Doubly Robust and Efficient Calibration of Prediction Sets for Right-Censored Time-to-Event Outcomes
Rebecca Farina, Eric J. Tchetgen Tchetgen, Arun Kumar Kuchibhotla
TL;DR
This work develops a flexible, calibration-based framework for predicting right-censored survival times without relying on correctly specified survival models. It introduces IPCW and augmented AIPCW methods to construct lower predictive bounds with asymptotic marginal (and, under a special score, conditional) PAC guarantees, and complements them with Calibrated Outcome Regression (COR) and Outcome Regression (OR) approaches. AIPCW offers a doubly robust guarantee, achieving improved efficiency by combining information from both the censoring and failure-time models via an efficient influence function. Through extensive simulations and a real RA cohort, the methods yield near-nominal coverage across diverse censoring regimes and model misspecifications, while providing practical, scalable procedures for uncertainty quantification in survival prediction sets.
Abstract
Our objective is to construct well-calibrated prediction sets for a time-to-event outcome subject to right-censoring with guaranteed coverage.
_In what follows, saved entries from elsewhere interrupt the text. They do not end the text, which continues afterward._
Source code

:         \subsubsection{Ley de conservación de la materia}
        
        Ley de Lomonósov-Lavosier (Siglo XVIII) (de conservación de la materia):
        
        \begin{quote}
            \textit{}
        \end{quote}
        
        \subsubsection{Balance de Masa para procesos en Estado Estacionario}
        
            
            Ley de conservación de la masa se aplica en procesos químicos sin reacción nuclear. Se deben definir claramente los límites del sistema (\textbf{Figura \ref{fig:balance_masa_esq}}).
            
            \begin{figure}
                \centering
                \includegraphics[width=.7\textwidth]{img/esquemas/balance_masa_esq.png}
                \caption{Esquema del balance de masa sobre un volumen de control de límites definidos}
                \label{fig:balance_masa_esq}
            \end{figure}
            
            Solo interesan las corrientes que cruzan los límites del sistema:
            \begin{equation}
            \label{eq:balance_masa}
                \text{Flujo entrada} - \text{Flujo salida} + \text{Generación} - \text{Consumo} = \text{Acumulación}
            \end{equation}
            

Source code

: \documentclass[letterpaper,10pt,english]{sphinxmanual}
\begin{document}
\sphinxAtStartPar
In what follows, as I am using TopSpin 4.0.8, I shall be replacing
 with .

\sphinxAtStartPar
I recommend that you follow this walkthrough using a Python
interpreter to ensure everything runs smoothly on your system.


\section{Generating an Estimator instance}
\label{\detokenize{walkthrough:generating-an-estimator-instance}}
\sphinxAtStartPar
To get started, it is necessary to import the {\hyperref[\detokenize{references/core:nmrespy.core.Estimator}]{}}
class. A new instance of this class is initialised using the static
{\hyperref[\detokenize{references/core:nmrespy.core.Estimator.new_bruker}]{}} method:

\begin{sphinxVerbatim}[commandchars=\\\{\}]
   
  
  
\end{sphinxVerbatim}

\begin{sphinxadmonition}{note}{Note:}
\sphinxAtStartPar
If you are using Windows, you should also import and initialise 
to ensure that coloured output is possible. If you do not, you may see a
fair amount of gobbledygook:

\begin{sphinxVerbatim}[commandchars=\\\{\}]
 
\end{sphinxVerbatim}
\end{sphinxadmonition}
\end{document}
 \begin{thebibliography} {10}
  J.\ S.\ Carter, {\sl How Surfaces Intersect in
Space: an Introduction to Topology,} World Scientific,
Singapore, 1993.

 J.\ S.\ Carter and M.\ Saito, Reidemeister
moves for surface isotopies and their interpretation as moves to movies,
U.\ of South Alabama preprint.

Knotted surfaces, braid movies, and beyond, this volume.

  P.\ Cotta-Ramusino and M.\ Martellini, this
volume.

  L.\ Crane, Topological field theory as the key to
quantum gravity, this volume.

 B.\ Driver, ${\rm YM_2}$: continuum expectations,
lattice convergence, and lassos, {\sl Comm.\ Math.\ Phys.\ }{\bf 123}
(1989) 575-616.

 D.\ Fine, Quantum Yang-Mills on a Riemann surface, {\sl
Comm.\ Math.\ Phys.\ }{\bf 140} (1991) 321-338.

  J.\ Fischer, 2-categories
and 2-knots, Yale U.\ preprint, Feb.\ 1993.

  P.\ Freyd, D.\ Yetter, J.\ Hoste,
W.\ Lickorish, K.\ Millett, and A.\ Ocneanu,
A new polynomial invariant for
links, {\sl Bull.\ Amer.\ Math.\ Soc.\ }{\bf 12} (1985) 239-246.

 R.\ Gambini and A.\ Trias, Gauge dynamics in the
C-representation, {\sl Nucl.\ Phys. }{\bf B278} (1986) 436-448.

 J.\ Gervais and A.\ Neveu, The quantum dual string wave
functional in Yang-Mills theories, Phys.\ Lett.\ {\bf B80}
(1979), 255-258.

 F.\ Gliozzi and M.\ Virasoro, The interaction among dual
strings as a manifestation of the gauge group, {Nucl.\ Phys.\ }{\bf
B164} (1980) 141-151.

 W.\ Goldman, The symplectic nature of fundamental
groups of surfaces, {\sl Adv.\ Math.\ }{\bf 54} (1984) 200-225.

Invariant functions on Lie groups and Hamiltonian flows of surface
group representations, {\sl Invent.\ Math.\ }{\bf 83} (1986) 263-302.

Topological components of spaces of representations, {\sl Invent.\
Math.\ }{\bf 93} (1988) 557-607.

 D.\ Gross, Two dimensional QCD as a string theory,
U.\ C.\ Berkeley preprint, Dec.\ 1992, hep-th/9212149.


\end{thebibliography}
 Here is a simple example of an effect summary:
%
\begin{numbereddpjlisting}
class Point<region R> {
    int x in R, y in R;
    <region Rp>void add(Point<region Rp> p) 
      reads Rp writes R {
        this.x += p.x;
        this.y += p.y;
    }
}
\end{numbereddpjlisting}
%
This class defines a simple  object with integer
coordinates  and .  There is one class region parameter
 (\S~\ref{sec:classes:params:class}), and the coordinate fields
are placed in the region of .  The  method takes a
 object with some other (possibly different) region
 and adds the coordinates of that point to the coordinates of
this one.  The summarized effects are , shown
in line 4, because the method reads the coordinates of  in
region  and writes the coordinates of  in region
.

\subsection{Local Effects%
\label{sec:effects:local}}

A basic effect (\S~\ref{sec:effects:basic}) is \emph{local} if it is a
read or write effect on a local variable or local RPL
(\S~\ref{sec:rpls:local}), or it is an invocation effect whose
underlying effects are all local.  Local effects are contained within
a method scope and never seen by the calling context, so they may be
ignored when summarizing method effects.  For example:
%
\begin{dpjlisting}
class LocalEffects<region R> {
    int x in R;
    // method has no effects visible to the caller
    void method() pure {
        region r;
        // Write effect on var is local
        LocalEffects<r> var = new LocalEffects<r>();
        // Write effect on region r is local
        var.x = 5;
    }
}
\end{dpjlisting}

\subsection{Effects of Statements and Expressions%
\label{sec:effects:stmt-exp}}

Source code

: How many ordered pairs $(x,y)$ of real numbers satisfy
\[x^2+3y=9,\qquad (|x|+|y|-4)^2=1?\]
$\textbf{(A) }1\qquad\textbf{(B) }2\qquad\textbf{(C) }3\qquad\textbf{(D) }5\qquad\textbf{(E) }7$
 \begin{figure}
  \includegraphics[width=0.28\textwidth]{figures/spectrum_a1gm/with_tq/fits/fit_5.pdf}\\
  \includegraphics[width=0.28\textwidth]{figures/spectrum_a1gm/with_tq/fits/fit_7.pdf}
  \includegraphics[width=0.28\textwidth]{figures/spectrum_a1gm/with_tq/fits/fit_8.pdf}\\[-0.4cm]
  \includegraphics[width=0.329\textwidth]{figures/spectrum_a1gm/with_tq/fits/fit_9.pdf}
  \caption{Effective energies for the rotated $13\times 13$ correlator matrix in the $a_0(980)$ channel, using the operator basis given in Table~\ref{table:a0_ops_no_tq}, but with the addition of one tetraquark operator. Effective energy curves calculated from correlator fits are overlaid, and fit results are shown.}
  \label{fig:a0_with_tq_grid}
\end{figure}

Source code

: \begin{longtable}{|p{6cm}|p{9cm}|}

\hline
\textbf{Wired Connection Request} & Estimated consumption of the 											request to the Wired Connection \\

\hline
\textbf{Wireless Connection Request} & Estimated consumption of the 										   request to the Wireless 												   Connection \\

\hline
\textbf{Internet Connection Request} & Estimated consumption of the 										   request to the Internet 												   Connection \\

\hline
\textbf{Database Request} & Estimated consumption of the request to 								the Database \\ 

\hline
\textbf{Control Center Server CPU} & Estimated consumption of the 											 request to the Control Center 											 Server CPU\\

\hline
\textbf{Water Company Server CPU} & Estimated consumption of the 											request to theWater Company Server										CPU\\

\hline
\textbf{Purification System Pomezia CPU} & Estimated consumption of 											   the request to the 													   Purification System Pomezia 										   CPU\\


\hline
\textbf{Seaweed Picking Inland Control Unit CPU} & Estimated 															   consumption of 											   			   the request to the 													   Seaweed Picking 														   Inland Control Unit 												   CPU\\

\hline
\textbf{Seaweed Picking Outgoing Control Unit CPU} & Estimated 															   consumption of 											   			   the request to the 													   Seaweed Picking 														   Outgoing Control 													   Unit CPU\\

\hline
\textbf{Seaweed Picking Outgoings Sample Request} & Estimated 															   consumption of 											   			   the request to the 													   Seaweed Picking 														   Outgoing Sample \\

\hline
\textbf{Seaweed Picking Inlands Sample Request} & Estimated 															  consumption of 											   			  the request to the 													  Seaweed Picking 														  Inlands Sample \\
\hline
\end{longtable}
Inspired by modern conformal inference, our approach avoids the need for a well-specified parametric or semiparametric survival model. Unlike existing conformal methods for survival data, which assume Type-I censoring with fully observed censoring times, we consider the more common right-censoring setting in which only the censoring time or only the event time is observed, whichever comes first. Under a standard conditional independence censoring condition, we propose and analyze several lower prediction bounds for the survival time of a future observation, including inverse-probability-of-censoring weighting, and its augmented version based on the semiparametric efficient influence function for the relevant marginal quantile of the outcome accounting for dependent censoring. We formally establish asymptotic coverage guarantees of the proposed methods, and demonstrate both theoretically and through empirical experiments, that the augmented approach substantially improves efficiency over all other proposed methods. Specifically, its coverage error bound is doubly robust, and therefore of second order, thus ensuring that it is asymptotically negligible relative to the coverage error of the other methods.